If a chapter was fortunate, alumnae, parents or friendly local bankers would offer a house for sale and be willing to accept small payments over time from the chapter. Many chapters formed their own corporations, selling shares to each member who had an obligation to invest $50 or $100 within just a few years. One chapter asked for $5 per member at initiation and $15 a year after that. Another asked for a quarter per member at each weekly chapter meeting and for six years after leaving school. Chapters handled needed repairs with similar payments. A chapter went without a stove until dimes collected at chapter meetings added up to the
cost of the repair.

Alpha Gamma (University of Michigan) 1924

These early Zetas understood the buying power they could create if they required everyone to invest in the privilege of living together now and in the future.

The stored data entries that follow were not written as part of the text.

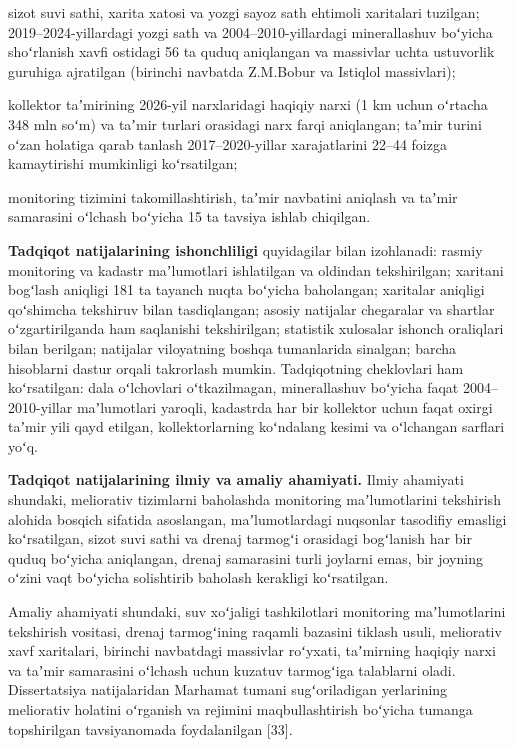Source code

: sizot suvi sathi, xarita xatosi va yozgi sayoz sath ehtimoli xaritalari
tuzilgan; 2019--2024-yillardagi yozgi sath va 2004--2010-yillardagi
minerallashuv boʻyicha shoʻrlanish xavfi ostidagi 56 ta quduq aniqlangan
va massivlar uchta ustuvorlik guruhiga ajratilgan (birinchi navbatda
Z.M.Bobur va Istiqlol massivlari);

kollektor taʼmirining 2026-yil narxlaridagi haqiqiy narxi (1 km uchun
oʻrtacha 348 mln soʻm) va taʼmir turlari orasidagi narx farqi
aniqlangan; taʼmir turini oʻzan holatiga qarab tanlash 2017--2020-yillar
xarajatlarini 22--44 foizga kamaytirishi mumkinligi koʻrsatilgan;

monitoring tizimini takomillashtirish, taʼmir navbatini aniqlash va
taʼmir samarasini oʻlchash boʻyicha 15 ta tavsiya ishlab chiqilgan.

\textbf{Tadqiqot natijalarining ishonchliligi} quyidagilar bilan
izohlanadi: rasmiy monitoring va kadastr maʼlumotlari ishlatilgan va
oldindan tekshirilgan; xaritani bogʻlash aniqligi 181 ta tayanch nuqta
boʻyicha baholangan; xaritalar aniqligi qoʻshimcha tekshiruv bilan
tasdiqlangan; asosiy natijalar chegaralar va shartlar oʻzgartirilganda
ham saqlanishi tekshirilgan; statistik xulosalar ishonch oraliqlari
bilan berilgan; natijalar viloyatning boshqa tumanlarida sinalgan;
barcha hisoblarni dastur orqali takrorlash mumkin. Tadqiqotning
cheklovlari ham koʻrsatilgan: dala oʻlchovlari oʻtkazilmagan,
minerallashuv boʻyicha faqat 2004--2010-yillar maʼlumotlari yaroqli,
kadastrda har bir kollektor uchun faqat oxirgi taʼmir yili qayd etilgan,
kollektorlarning koʻndalang kesimi va oʻlchangan sarflari yoʻq.

\textbf{Tadqiqot natijalarining ilmiy va amaliy ahamiyati.} Ilmiy
ahamiyati shundaki, meliorativ tizimlarni baholashda monitoring
maʼlumotlarini tekshirish alohida bosqich sifatida asoslangan,
maʼlumotlardagi nuqsonlar tasodifiy emasligi koʻrsatilgan, sizot suvi
sathi va drenaj tarmogʻi orasidagi bogʻlanish har bir quduq boʻyicha
aniqlangan, drenaj samarasini turli joylarni emas, bir joyning oʻzini
vaqt boʻyicha solishtirib baholash kerakligi koʻrsatilgan.

Amaliy ahamiyati shundaki, suv xoʻjaligi tashkilotlari monitoring
maʼlumotlarini tekshirish vositasi, drenaj tarmogʻining raqamli bazasini
tiklash usuli, meliorativ xavf xaritalari, birinchi navbatdagi massivlar
roʻyxati, taʼmirning haqiqiy narxi va taʼmir samarasini oʻlchash uchun
kuzatuv tarmogʻiga talablarni oladi. Dissertatsiya natijalaridan
Marhamat tumani sugʻoriladigan yerlarining meliorativ holatini oʻrganish
va rejimini maqbullashtirish boʻyicha tumanga topshirilgan tavsiyanomada
foydalanilgan {[}33{]}.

“It’s humbling to know how much a place to call home and living together meant to our earliest members. They sacrificed their own funds to make it happen,” said FHC President Natalie Yingling Lisko.

The January 1924 edition of Themis dedicated over 6o pages to the concept of chapters owning their own houses. An editorial in that issue describes, in the flowing language of an earlier century, why a chapter house was so important to members.

“Here in this extraordinary coterie, bound up in common ideals, we live less in and for ourselves, personalities are respected, and we profit immeasurably by the frank atmosphere in which a more gracious camaraderie is had than ever again through life’s mazes. With mutual bearing and forbearance certainly, we emerge from the contacts formed in chapter house living well on the road to a ‘more abundant life.’”

Nearly 100 years later, in more concise and modern language, ZTA’s website states that sentiment this way: Time spent in Zeta Tau Alpha housing and facilities can be a highlight of a student’s college years. The unique environment of ZTA housing provides positive opportunities and a welcoming home away from home.

Language has changed in 100 years and so has ZTA’s approach to funding chapter facilities. The FHC has secured the future of ZTA housing without asking any member to raise funds or make donations. The member associations with facilities pay rent to the corporation, based on type and size. All ZTA collegians pay into the House Reserve Fund, based on the size of their chapter’s facility or the possibility of future housing. From those sources, the FHC pays mortgages, rent, insurance and taxes, and funds upgrades and improvements at each property.

“Our funding model allows us to ensure each chapter has the facility it needs,” Mrs. Lisko said. “Like the housing pioneers who came before us, we use our resources responsibly and focus on fostering sisterhood, supporting our members and preparing for our future.”